Steric Restraints in Redox-Active Guanidine Ligands and Their Impact on Coordination Chemistry.

Abstract

The introduction of redox-active ligands into coordination compounds is attractive for a number of applications; intramolecular electron transfer between a redox-active ligand and a metal is the basis for applications in switchable devices and advanced redox catalysis for multielectron substrate activations. A fine-tuning of the properties of redox-active ligands focusses on the redox potential and frontier orbital energies, as well as the steric demand and coordination mode. In this work, we report the first synthesis of new o-diguanidino-benzene ligands in which the two guanidino groups are connected through an alkyl chain of different length.

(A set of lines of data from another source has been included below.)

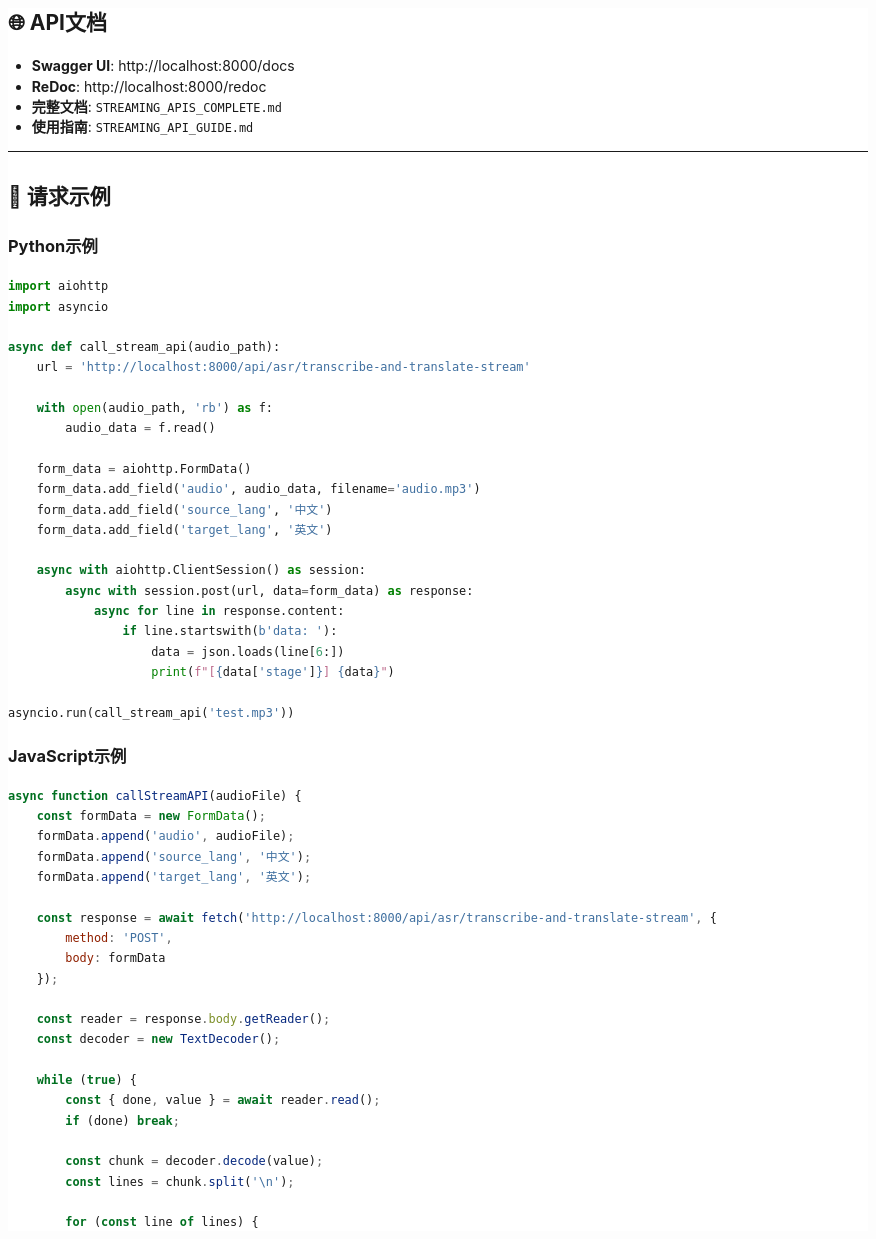 
## 🌐 API文档

- **Swagger UI**: http://localhost:8000/docs
- **ReDoc**: http://localhost:8000/redoc
- **完整文档**: `STREAMING_APIS_COMPLETE.md`
- **使用指南**: `STREAMING_API_GUIDE.md`

---

## 📝 请求示例

### Python示例

```python
import aiohttp
import asyncio

async def call_stream_api(audio_path):
    url = 'http://localhost:8000/api/asr/transcribe-and-translate-stream'

    with open(audio_path, 'rb') as f:
        audio_data = f.read()

    form_data = aiohttp.FormData()
    form_data.add_field('audio', audio_data, filename='audio.mp3')
    form_data.add_field('source_lang', '中文')
    form_data.add_field('target_lang', '英文')

    async with aiohttp.ClientSession() as session:
        async with session.post(url, data=form_data) as response:
            async for line in response.content:
                if line.startswith(b'data: '):
                    data = json.loads(line[6:])
                    print(f"[{data['stage']}] {data}")

asyncio.run(call_stream_api('test.mp3'))
```

### JavaScript示例

```javascript
async function callStreamAPI(audioFile) {
    const formData = new FormData();
    formData.append('audio', audioFile);
    formData.append('source_lang', '中文');
    formData.append('target_lang', '英文');

    const response = await fetch('http://localhost:8000/api/asr/transcribe-and-translate-stream', {
        method: 'POST',
        body: formData
    });

    const reader = response.body.getReader();
    const decoder = new TextDecoder();

    while (true) {
        const { done, value } = await reader.read();
        if (done) break;

        const chunk = decoder.decode(value);
        const lines = chunk.split('\n');

        for (const line of lines) {
```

The introduction of an ethylene bridge between the two guanidino groups turns a strongly coordinating ligand into a noncoordinating molecule, while keeping its strong Brønsted basicity. These features qualify the ethylene-bridged compound as a powerful alternative to Huenig's base, diisopropyl-ethyl-amine. The change from an ethylene to a propylene bridge switches back on the coordination ability. It is also possible to introduce a methyl group to the central C atom of the propylene bridge without loss of nucleophilic properties. The analysis, based on a variety of metal complexes, identifies three structural parameters to assay the structural restraint. Macrocyclic tetraguanidines are also formed.